- Min Thu in 2017

Union Minister of Union Government Office
- In office 29 November 2018 – 1 February 2021
- Deputy: Tin Myint
- Preceded by: Thaung Tun
- Succeeded by: Soe Htut

Deputy Minister of President Office
- In office 2016 December – 29 November 2018
- Minister: Aung San Suu Kyi

Personal details
- Born: November 8, 1956 (age 69) Taunggyi, Shan State
- Spouse: Lwin May Thein
- Children: 2
- Alma mater: DSA

Military service
- Branch/service: Tatmadaw
- Rank: Colonel

= Min Thu (politician) =

Burmese union minister

Min Thu is a former union minister of Union Government Office of Myanmar. He also served as deputy minister of the president office under Aung San Suu Kyi.

== Early life and education ==
Myint Thu was born in Taunggyi, Shan State. He graduated from the 20th intake of Defence Services Academy, and received a bachelor's degree, and a master's degree in defence studies.

==Career==
===Tatmadaw and Air Bagan===
After graduating from the DSA, he served in the military and eventually retired as deputy chief of staff at Myeik Air Force Base, later working for Air Bagan.

=== Government ===
In 2016, the NLD Government appointed him as a member of Naypyidaw Council.

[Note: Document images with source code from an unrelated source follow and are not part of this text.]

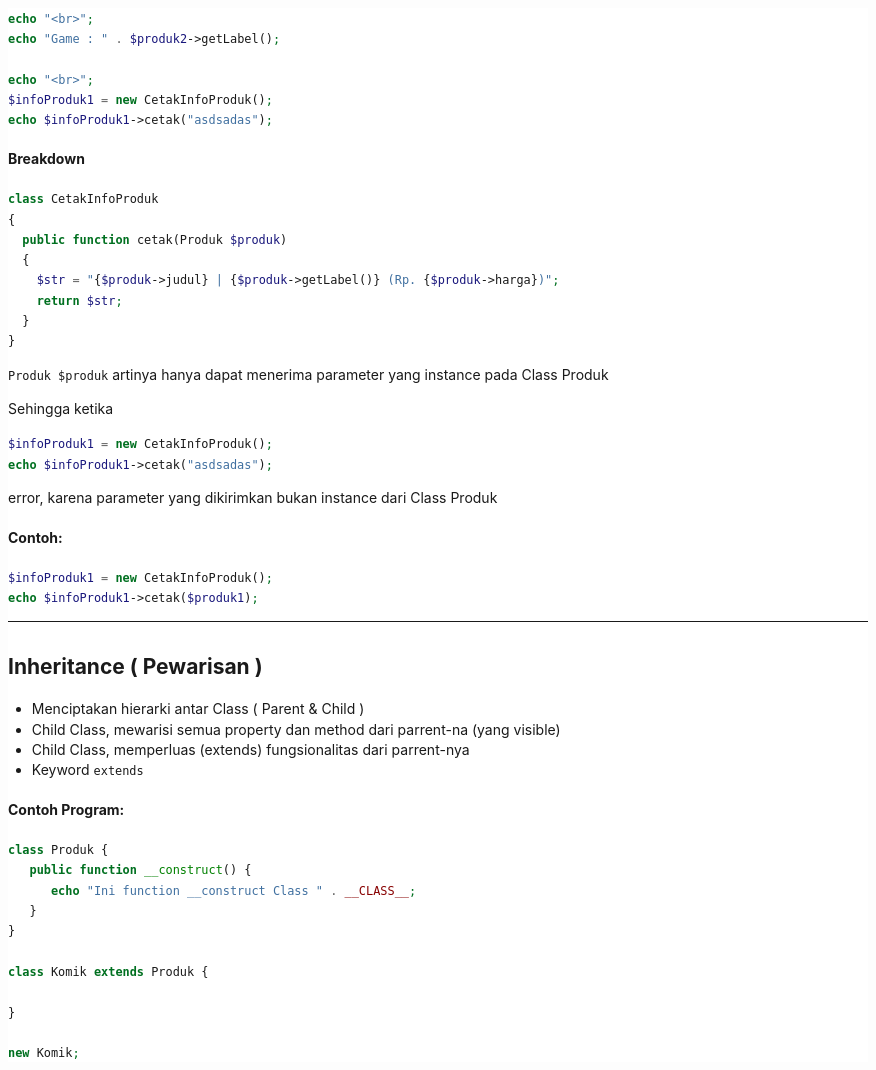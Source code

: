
 ```php
echo "<br>";
echo "Game : " . $produk2->getLabel();

echo "<br>";
$infoProduk1 = new CetakInfoProduk();
echo $infoProduk1->cetak("asdsadas");

```

#### Breakdown

```php
class CetakInfoProduk
{
  public function cetak(Produk $produk)
  {
    $str = "{$produk->judul} | {$produk->getLabel()} (Rp. {$produk->harga})";
    return $str;
  }
}
```

`Produk $produk` artinya hanya dapat menerima parameter yang instance pada Class Produk

Sehingga ketika

```php
$infoProduk1 = new CetakInfoProduk();
echo $infoProduk1->cetak("asdsadas");
```

error, karena parameter yang dikirimkan bukan instance dari Class Produk

#### Contoh:

```php
$infoProduk1 = new CetakInfoProduk();
echo $infoProduk1->cetak($produk1);
```

<hr>

## Inheritance ( Pewarisan )

- Menciptakan hierarki antar Class ( Parent & Child )
- Child Class, mewarisi semua property dan method dari parrent-na (yang visible)
- Child Class, memperluas (extends) fungsionalitas dari parrent-nya
- Keyword `extends`

#### Contoh Program:

```php
class Produk {
   public function __construct() {
      echo "Ini function __construct Class " . __CLASS__;
   }
}

class Komik extends Produk {

}

new Komik;
```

In December 2016, he became the deputy minister of president office under the union minister Aung San Suu Kyi.In November 2018, Myint Thu was appointed as union minister for Union Government Office Ministry.

In the aftermath of the 2021 Myanmar military coup, the Tatmadaw appointed Lieutenant General Soe Htut as Min Thu's successor as union government office minister on 1 February 2021.